Inheritance (of OO) is a tricky business. When creating a sub-class, nothing clear is said about the purpose of this new sub-class, or the relation between it and its parent. One is forced to guess, based on how the sub-class is written and used. This has been well said before, so I will not repeat it. But if it is not clear to humans, why should it be clear to a compiler?
Allow me to be concrete, by telling you my (sad) story. This all started as I was writing a tree class in C#. To simplify matters, suppose that this is how it looked:
class TreeNode { public TreeData data {get; set;}; public IEnumerable<TreeNode> subnodes(); public void AddSubNode(TreeData data); /* ... A lot of useful methods for trees, such as bfs/dfs visitors ... */ }
This was very useful, but then I needed some new functionality. This functionality did not fit inside Tree (for reasons I will spare you, as you could probably make some up yourself), so I decided to create a new class, called BetterTreeNode.

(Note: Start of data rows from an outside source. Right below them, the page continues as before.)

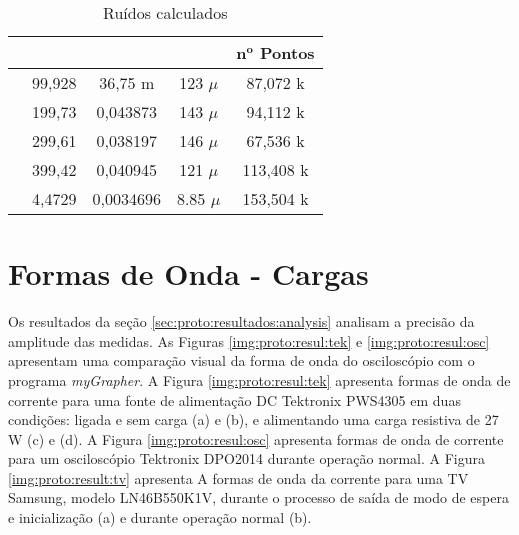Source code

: 				\begin{table}
					\caption{Ruídos calculados}
					\label{tab:proto:noise}
					\centering
					\begin{tabular}{c|c|c|c|c|}
						\cline{2-5}
						&		&		&		&	\thead{$\mathbf{n^o}$\\\textbf{Pontos}}	\\
						\hline
						 &	99,928	&	36,75 m	&	123 $\mu$		&	87,072 k	\\
								&	199,73	&	0,043873	&	143 $\mu$		&	94,112 k	\\
						\cline{2-5}
								&	299,61	&	0,038197	&	146 $\mu$		&	67,536 k	\\
						\cline{2-5}
								&	399,42	&	0,040945	&	121 $\mu$		&	113,408 k	\\
						\hline
							&	4,4729		&	0,0034696	&	8.85 $\mu$	&	153,504 k	\\
						\hline
					\end{tabular}
				\end{table}


	\section{Formas de Onda - Cargas}\label{sec:proto:resultados:testes}

		Os resultados da seção \ref{sec:proto:resultados:analysis} analisam a precisão da amplitude das medidas. As Figuras \ref{img:proto:resul:tek} e \ref{img:proto:resul:osc} apresentam uma comparação visual da forma de onda do osciloscópio com o programa \textit{myGrapher}. A Figura \ref{img:proto:resul:tek} apresenta formas de onda de corrente para uma fonte de alimentação DC Tektronix\textsuperscript{\textregistered} PWS4305 em duas condições: ligada e sem carga (a) e (b), e alimentando uma carga resistiva de 27 W (c) e (d). A Figura \ref{img:proto:resul:osc} apresenta formas de onda de corrente para um osciloscópio Tektronix\textsuperscript{\textregistered} DPO2014 durante operação normal. A Figura \ref{img:proto:result:tv} apresenta A formas de onda da corrente para uma TV Samsung\textsuperscript{\textregistered}, modelo LN46B550K1V, durante o processo de saída de modo de espera e inicialização (a) e durante operação normal (b).

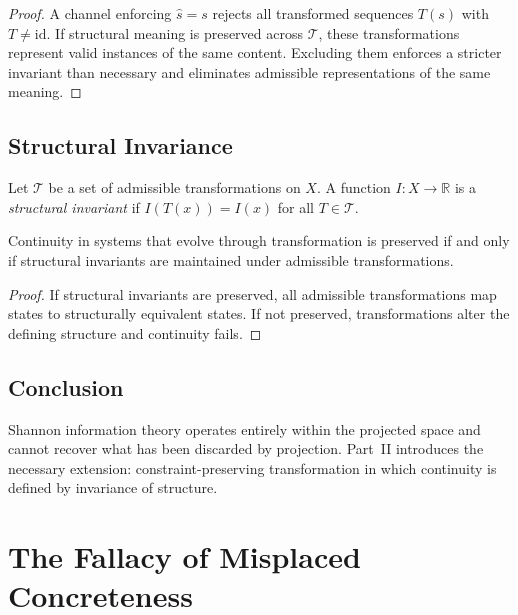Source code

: \documentclass[11pt,openany]{book}
\begin{document}
\begin{proof}
A channel enforcing $\hat{s} = s$ rejects all transformed
sequences $T(s)$ with $T \neq \mathrm{id}$. If structural
meaning is preserved across $\mathcal{T}$, these
transformations represent valid instances of the same
content. Excluding them enforces a stricter invariant than
necessary and eliminates admissible representations of the
same meaning.
\end{proof}

\section{Structural Invariance}
\label{sec:structural-invariance}

\begin{definition}
Let $\mathcal{T}$ be a set of admissible transformations on
$X$. A function $I : X \to \mathbb{R}$ is a
\emph{structural invariant} if $I(T(x)) = I(x)$ for all
$T \in \mathcal{T}$.
\end{definition}

\begin{proposition}
Continuity in systems that evolve through transformation is
preserved if and only if structural invariants are
maintained under admissible transformations.
\end{proposition}

\begin{proof}
If structural invariants are preserved, all admissible
transformations map states to structurally equivalent states.
If not preserved, transformations alter the defining
structure and continuity fails.
\end{proof}

\section{Conclusion}
\label{sec:conclusion-information}

Shannon information theory operates entirely within the
projected space and cannot recover what has been discarded
by projection. Part~II introduces the necessary extension:
constraint-preserving transformation in which continuity is
defined by invariance of structure.


\chapter{The Fallacy of Misplaced Concreteness}
\label{ch:misplaced-concreteness}
\end{document}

So, suppose I wrote this code:
class BetterTreeNode : TreeNode { /* ... Additional functionality ... */ }
I was happy, when horror struck: The class was flawed. I will spare you the detective work (pause now if you want to guess it by yourself): Whenever a method travelled the tree, the subnodes() method would return a TreeNode rather than a BetterTreeNode. Same with other methods. This required an explicit cast after every call to an inherited method. Also, methods such as AddSubNode were written to create a new TreeNode instance. In short, a mess. To solve it, I had the following options:
1. Override (but with the new keyword) every inherited method to return proper values. Rewrite AddSubNode (in the hope that it is possible).
2. Not inherit. Use TreeNode as a shadow tree. This means shadowing all the methods I want to use.
3. Rewrite everything from scratch. While the first two are annoying, this is a complete failure at code-reuse.
But, none of these options seem good; none of them answer my need for an easy and concise code-reuse.
I felt the true solution would be to have the methods automatically re-written to return BetterTreeNode. But here enters the ambiguity and obscureness of inheritance: Perhaps for some methods I would not want it. The compiler cannot guess this.
This problem was demonstrated using C#, but it exists in every statically-typed object-oriented language I know (granted, not that many).
Therefor, I propose for a new functionality for these languages - a "thisclass" keyword.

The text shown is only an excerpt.